Nutritionally speaking, plant-based milk is not the same as cow’s milk. However, the taste and aspect are somewhat similar, and these milk offer a viable alternative for those who cannot consume cow’s milk (e.g.: lactose intolerance, allergies…etc.).
It is obtained from soybeans. Its protein and fat contents are lower than cow’s milk. Moreover, it’s cholesterol-free. Apparently, soy milk can even reduce cholesterol levels. On the other hand, consuming too much soy milk can cause hormonal imbalances by blocking the assimilation of protein and minerals found in other foods.
It has a unique taste and many calories. Rice milk is an important source of easy-to-assimilate carbs. Other than that, only few nutrients are present in rice milk. Compared to cow’s milk it has less fat and protein, but it is one of the most caloric plant-based milk. Thanks to its elevated carbohydrate content, rice milk is definitely not recommended for diabetics.

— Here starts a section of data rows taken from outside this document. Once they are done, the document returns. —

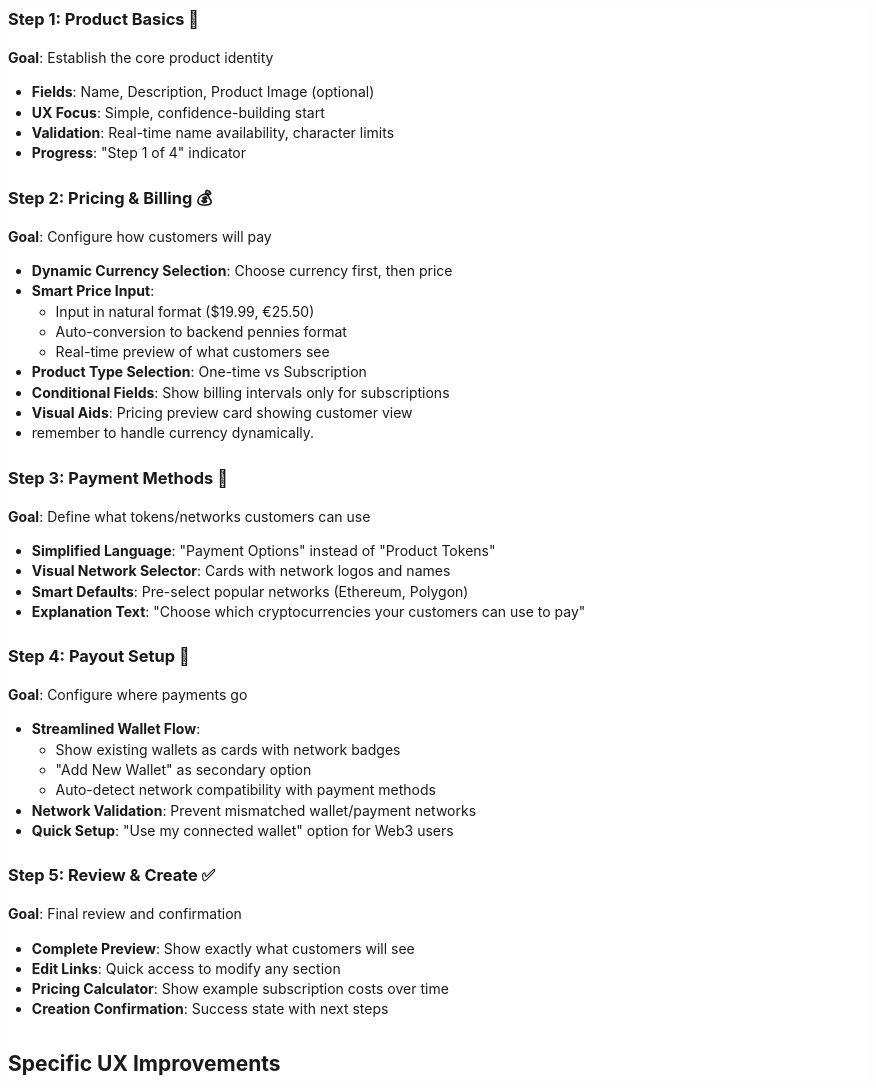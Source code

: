 ### Step 1: Product Basics 🎯

**Goal**: Establish the core product identity

- **Fields**: Name, Description, Product Image (optional)
- **UX Focus**: Simple, confidence-building start
- **Validation**: Real-time name availability, character limits
- **Progress**: "Step 1 of 4" indicator

### Step 2: Pricing & Billing 💰

**Goal**: Configure how customers will pay

- **Dynamic Currency Selection**: Choose currency first, then price
- **Smart Price Input**:
  - Input in natural format ($19.99, €25.50)
  - Auto-conversion to backend pennies format
  - Real-time preview of what customers see
- **Product Type Selection**: One-time vs Subscription
- **Conditional Fields**: Show billing intervals only for subscriptions
- **Visual Aids**: Pricing preview card showing customer view
- remember to handle currency dynamically.

### Step 3: Payment Methods 🔗

**Goal**: Define what tokens/networks customers can use

- **Simplified Language**: "Payment Options" instead of "Product Tokens"
- **Visual Network Selector**: Cards with network logos and names
- **Smart Defaults**: Pre-select popular networks (Ethereum, Polygon)
- **Explanation Text**: "Choose which cryptocurrencies your customers can use to pay"

### Step 4: Payout Setup 🏦

**Goal**: Configure where payments go

- **Streamlined Wallet Flow**:
  - Show existing wallets as cards with network badges
  - "Add New Wallet" as secondary option
  - Auto-detect network compatibility with payment methods
- **Network Validation**: Prevent mismatched wallet/payment networks
- **Quick Setup**: "Use my connected wallet" option for Web3 users

### Step 5: Review & Create ✅

**Goal**: Final review and confirmation

- **Complete Preview**: Show exactly what customers will see
- **Edit Links**: Quick access to modify any section
- **Pricing Calculator**: Show example subscription costs over time
- **Creation Confirmation**: Success state with next steps

## Specific UX Improvements
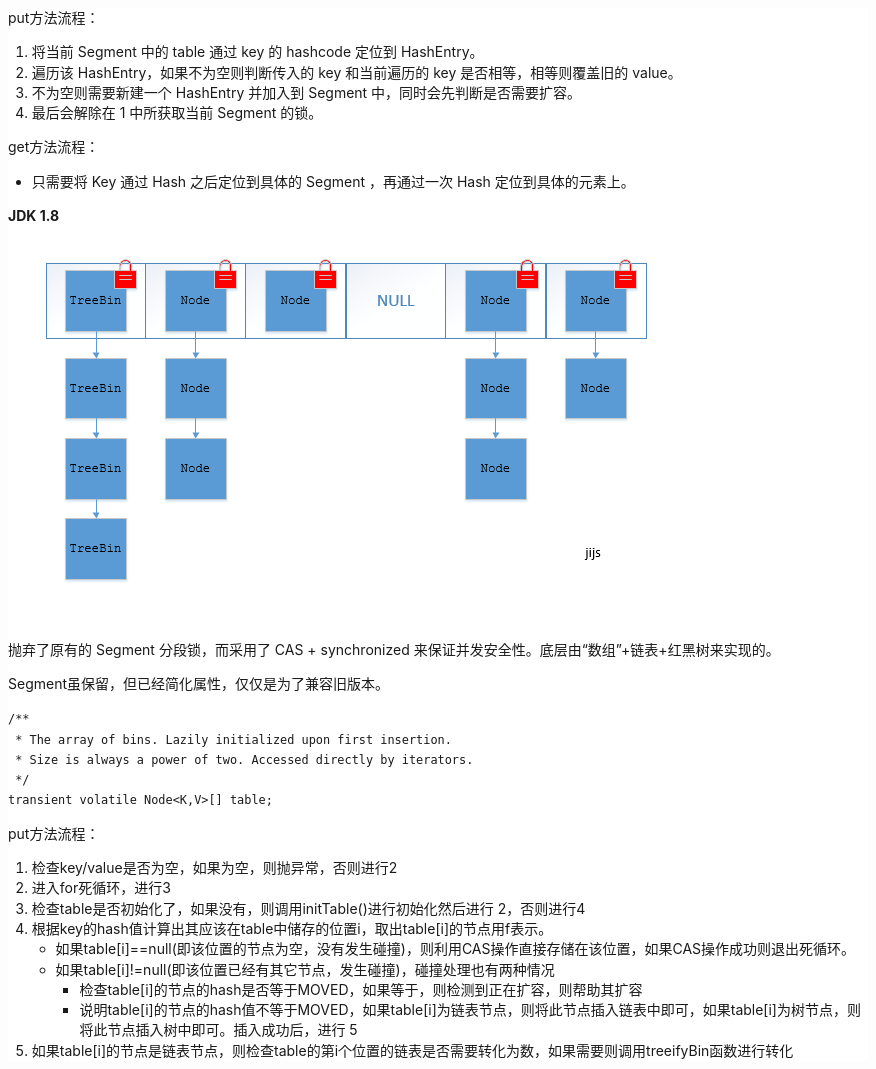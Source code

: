 put方法流程：
1. 将当前 Segment 中的 table 通过 key 的 hashcode 定位到 HashEntry。
2. 遍历该 HashEntry，如果不为空则判断传入的 key 和当前遍历的 key 是否相等，相等则覆盖旧的 value。
3. 不为空则需要新建一个 HashEntry 并加入到 Segment 中，同时会先判断是否需要扩容。
4. 最后会解除在 1 中所获取当前 Segment 的锁。

get方法流程：
- 只需要将 Key 通过 Hash 之后定位到具体的 Segment ，再通过一次 Hash 定位到具体的元素上。

**JDK 1.8**

![image](https://raw.githubusercontent.com/lewiszlw/notebooks/master/assets/java/JDK1.8ConcurrentHashMap%E7%BB%93%E6%9E%84.png)

抛弃了原有的 Segment 分段锁，而采用了 CAS + synchronized 来保证并发安全性。底层由“数组”+链表+红黑树来实现的。

Segment虽保留，但已经简化属性，仅仅是为了兼容旧版本。

```
/**
 * The array of bins. Lazily initialized upon first insertion.
 * Size is always a power of two. Accessed directly by iterators.
 */
transient volatile Node<K,V>[] table;
```

put方法流程：
1. 检查key/value是否为空，如果为空，则抛异常，否则进行2
2. 进入for死循环，进行3
3. 检查table是否初始化了，如果没有，则调用initTable()进行初始化然后进行 2，否则进行4
4. 根据key的hash值计算出其应该在table中储存的位置i，取出table[i]的节点用f表示。
    - 如果table[i]==null(即该位置的节点为空，没有发生碰撞)，则利用CAS操作直接存储在该位置，如果CAS操作成功则退出死循环。
    - 如果table[i]!=null(即该位置已经有其它节点，发生碰撞)，碰撞处理也有两种情况
        - 检查table[i]的节点的hash是否等于MOVED，如果等于，则检测到正在扩容，则帮助其扩容
        - 说明table[i]的节点的hash值不等于MOVED，如果table[i]为链表节点，则将此节点插入链表中即可，如果table[i]为树节点，则将此节点插入树中即可。插入成功后，进行 5
5. 如果table[i]的节点是链表节点，则检查table的第i个位置的链表是否需要转化为数，如果需要则调用treeifyBin函数进行转化

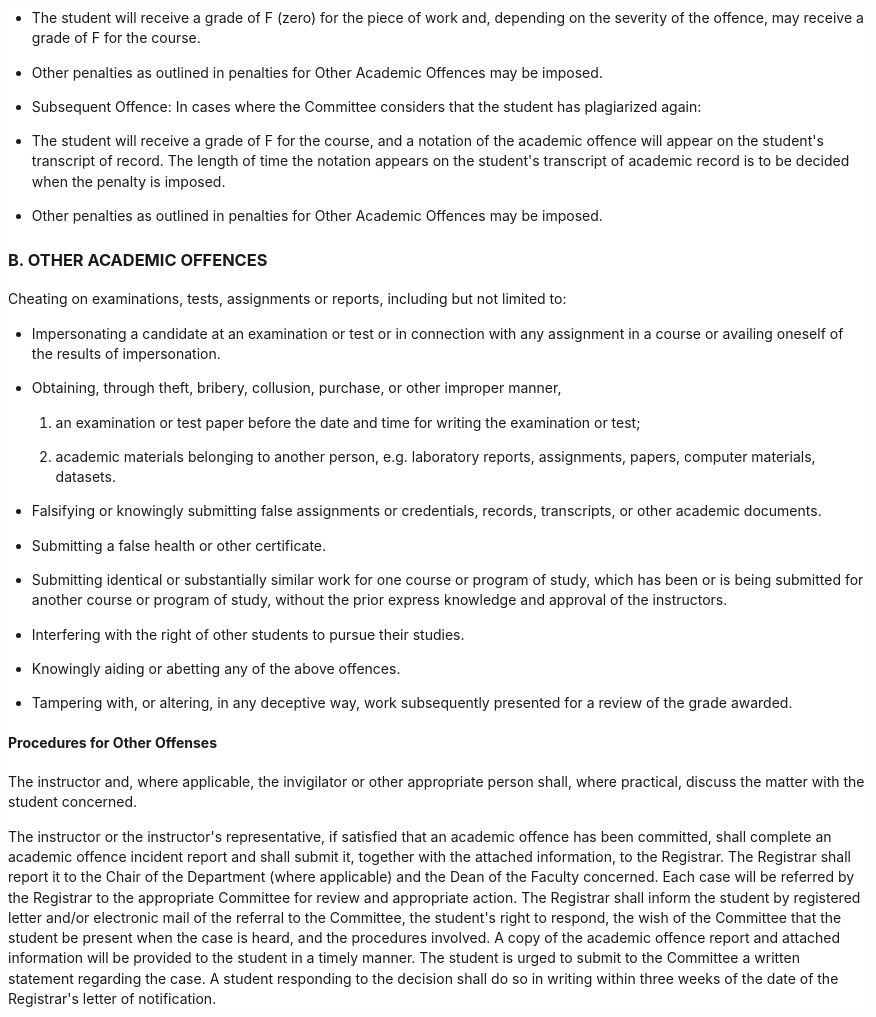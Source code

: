 - The student will receive a grade of F (zero) for the piece of work and, depending on the severity of the offence, may receive a grade of F for the course.

- Other penalties as outlined in penalties for Other Academic Offences may be imposed.

- Subsequent Offence: In cases where the Committee considers that the student has plagiarized again:

- The student will receive a grade of F for the course, and a notation of the academic offence will appear on the student's transcript of record. The length of time the notation appears on the student's transcript of academic record is to be decided when the penalty is imposed.

- Other penalties as outlined in penalties for Other Academic Offences may be imposed.

### B. OTHER ACADEMIC OFFENCES

Cheating on examinations, tests, assignments or reports, including but not limited to:

- Impersonating a candidate at an examination or test or in connection with any assignment in a course or availing oneself of the results of impersonation.

- Obtaining, through theft, bribery, collusion, purchase, or other improper manner,

    1. an examination or test paper before the date and time for writing the examination or test;

    2. academic materials belonging to another person, e.g. laboratory reports, assignments, papers, computer materials, datasets.

- Falsifying or knowingly submitting false assignments or credentials, records, transcripts, or other academic documents.

- Submitting a false health or other certificate.

- Submitting identical or substantially similar work for one course or program of study, which has been or is being submitted for another course or program of study, without the prior express knowledge and approval of the instructors.

- Interfering with the right of other students to pursue their studies.

- Knowingly aiding or abetting any of the above offences.

- Tampering with, or altering, in any deceptive way, work subsequently presented for a review of the grade awarded.

#### Procedures for Other Offenses

The instructor and, where applicable, the invigilator or other appropriate person shall, where practical, discuss the matter with the student concerned.

The instructor or the instructor's representative, if satisfied that an academic offence has been committed, shall complete an academic offence incident report and shall submit it, together with the attached information, to the Registrar. The Registrar shall report it to the Chair of the Department (where applicable) and the Dean of the Faculty concerned. Each case will be referred by the Registrar to the appropriate Committee for review and appropriate action. The Registrar shall inform the student by registered letter and/or electronic mail of the referral to the Committee, the student's right to respond, the wish of the Committee that the student be present when the case is heard, and the procedures involved. A copy of the academic offence report and attached information will be provided to the student in a timely manner. The student is urged to submit to the Committee a written statement regarding the case. A student responding to the decision shall do so in writing within three weeks of the date of the Registrar's letter of notification.
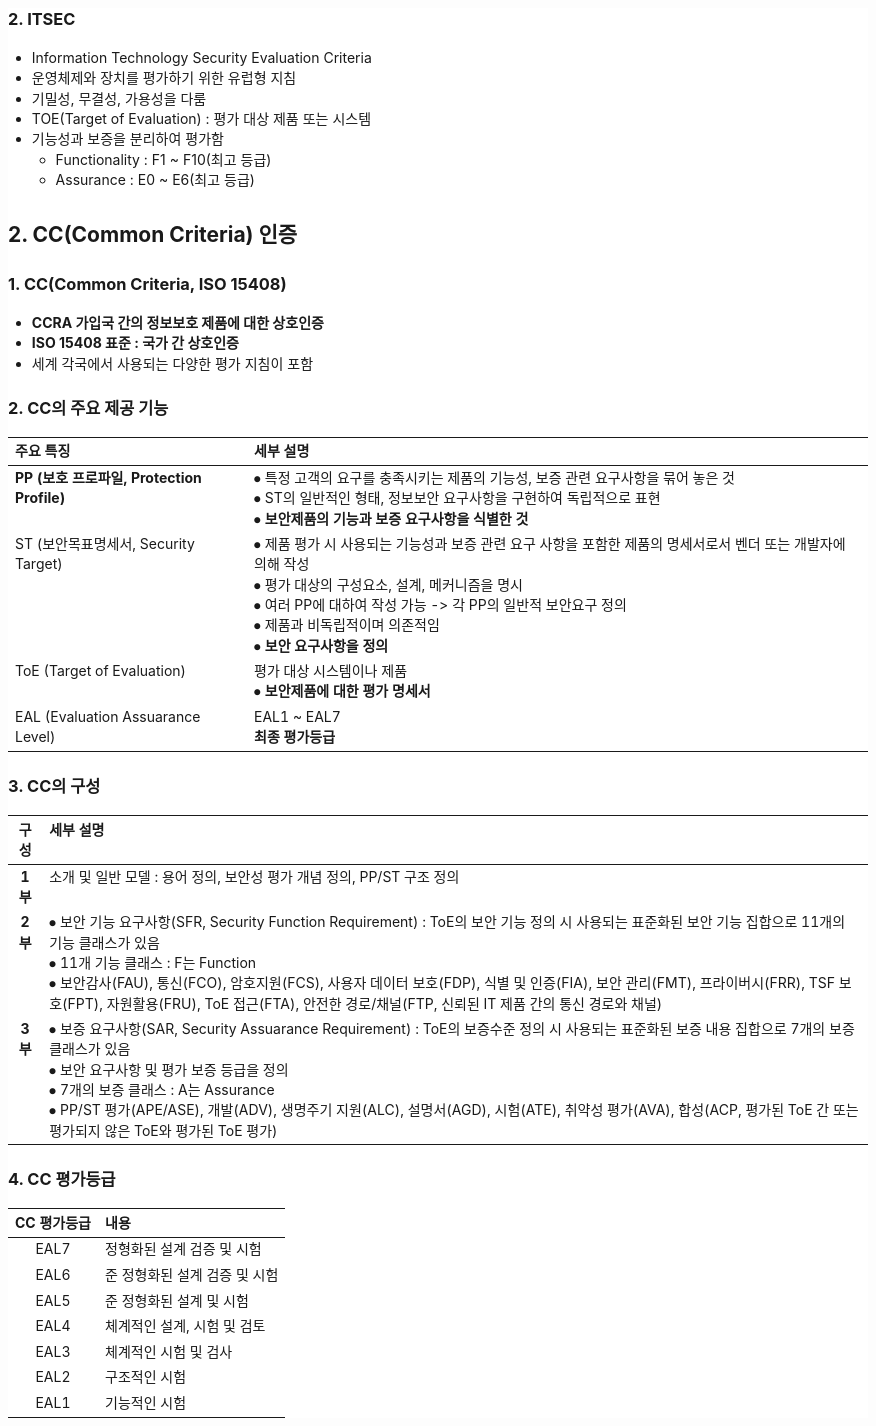 ### 2. ITSEC
* Information Technology Security Evaluation Criteria
* 운영체제와 장치를 평가하기 위한 유럽형 지침
* 기밀성, 무결성, 가용성을 다룸
* TOE(Target of Evaluation) : 평가 대상 제품 또는 시스템
* 기능성과 보증을 분리하여 평가함
    - Functionality : F1 ~ F10(최고 등급)
    - Assurance : E0 ~ E6(최고 등급)

## 2. CC(Common Criteria) 인증
### 1. CC(Common Criteria, ISO 15408)
* **CCRA 가입국 간의 정보보호 제품에 대한 상호인증**
* **ISO 15408 표준 : 국가 간 상호인증**
* 세계 각국에서 사용되는 다양한 평가 지침이 포함

### 2. CC의 주요 제공 기능

|주요 특징|세부 설명|
|:---|:---|
|**PP (보호 프로파일, Protection Profile)**|⦁ 특정 고객의 요구를 충족시키는 제품의 기능성, 보증 관련 요구사항을 묶어 놓은 것<br/>⦁ ST의 일반적인 형태, 정보보안 요구사항을 구현하여 독립적으로 표현<br/>⦁ **보안제품의 기능과 보증 요구사항을 식별한 것**|
|ST (보안목표명세서, Security Target)|⦁ 제품 평가 시 사용되는 기능성과 보증 관련 요구 사항을 포함한 제품의 명세서로서 벤더 또는 개발자에 의해 작성<br/>⦁ 평가 대상의 구성요소, 설계, 메커니즘을 명시<br/>⦁ 여러 PP에 대하여 작성 가능 -> 각 PP의 일반적 보안요구 정의<br/>⦁ 제품과 비독립적이며 의존적임<br/>⦁ **보안 요구사항을 정의**|
|ToE (Target of Evaluation)|평가 대상 시스템이나 제품<br/>⦁ **보안제품에 대한 평가 명세서**|
|EAL (Evaluation Assuarance Level)|EAL1 ~ EAL7<br/>**최종 평가등급**|

### 3. CC의 구성

|구성|세부 설명|
|:---:|:---|
|**1부**|소개 및 일반 모델 : 용어 정의, 보안성 평가 개념 정의, PP/ST 구조 정의|
|**2부**|⦁ 보안 기능 요구사항(SFR, Security Function Requirement) : ToE의 보안 기능 정의 시 사용되는 표준화된 보안 기능 집합으로 11개의 기능 클래스가 있음<br/>⦁ 11개 기능 클래스 : F는 Function<br/>⦁ 보안감사(FAU), 통신(FCO), 암호지원(FCS), 사용자 데이터 보호(FDP), 식별 및 인증(FIA), 보안 관리(FMT), 프라이버시(FRR), TSF 보호(FPT), 자원활용(FRU), ToE 접근(FTA), 안전한 경로/채널(FTP, 신뢰된 IT 제품 간의 통신 경로와 채널)|
|**3부**|⦁ 보증 요구사항(SAR, Security Assuarance Requirement) : ToE의 보증수준 정의 시 사용되는 표준화된 보증 내용 집합으로 7개의 보증 클래스가 있음<br/>⦁ 보안 요구사항 및 평가 보증 등급을 정의<br/>⦁ 7개의 보증 클래스 : A는 Assurance<br/>⦁ PP/ST 평가(APE/ASE), 개발(ADV), 생명주기 지원(ALC), 설명서(AGD), 시험(ATE), 취약성 평가(AVA), 합성(ACP, 평가된 ToE 간 또는 평가되지 않은 ToE와 평가된 ToE 평가)|

### 4. CC 평가등급

|CC 평가등급|내용|
|:---:|:---|
|EAL7|정형화된 설계 검증 및 시험|
|EAL6|준 정형화된 설계 검증 및 시험|
|EAL5|준 정형화된 설계 및 시험|
|EAL4|체계적인 설계, 시험 및 검토|
|EAL3|체계적인 시험 및 검사|
|EAL2|구조적인 시험|
|EAL1|기능적인 시험|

Almond milk is made by crushing almond seeds in water. Small amounts of honey are added to the liquid obtained by filtering the mixture, and the resulting milk is rich in fiber, protein, magnesium, and selenium. Almonds also contain high levels of vitamin E. Be careful, as they also contain lots of omega-6 fats (which have an inflammatory effect). That is why almond milk is only recommended for occasional consumption.
Rather new on the market, hemp milk is a viable alternative to cow’s milk. It contains a richness of nutrients, from calcium, omega-3, and omega-6 fatty acids and all the essential amino acids to vitamins, magnesium, iron, and zinc. In its unsweetened form, is it also lower in calories than skim cow’s milk, but it does have higher fat contents.
Coconut milk is the liquid present inside the coconut. Its taste might be good, but the high quantity of saturated fats it contains makes it fit only for occasional consumption.
Nevertheless, the fats it offers are heart-friendly, so you can drink low amounts of coconut milk to reap the benefits and avoid weight gain.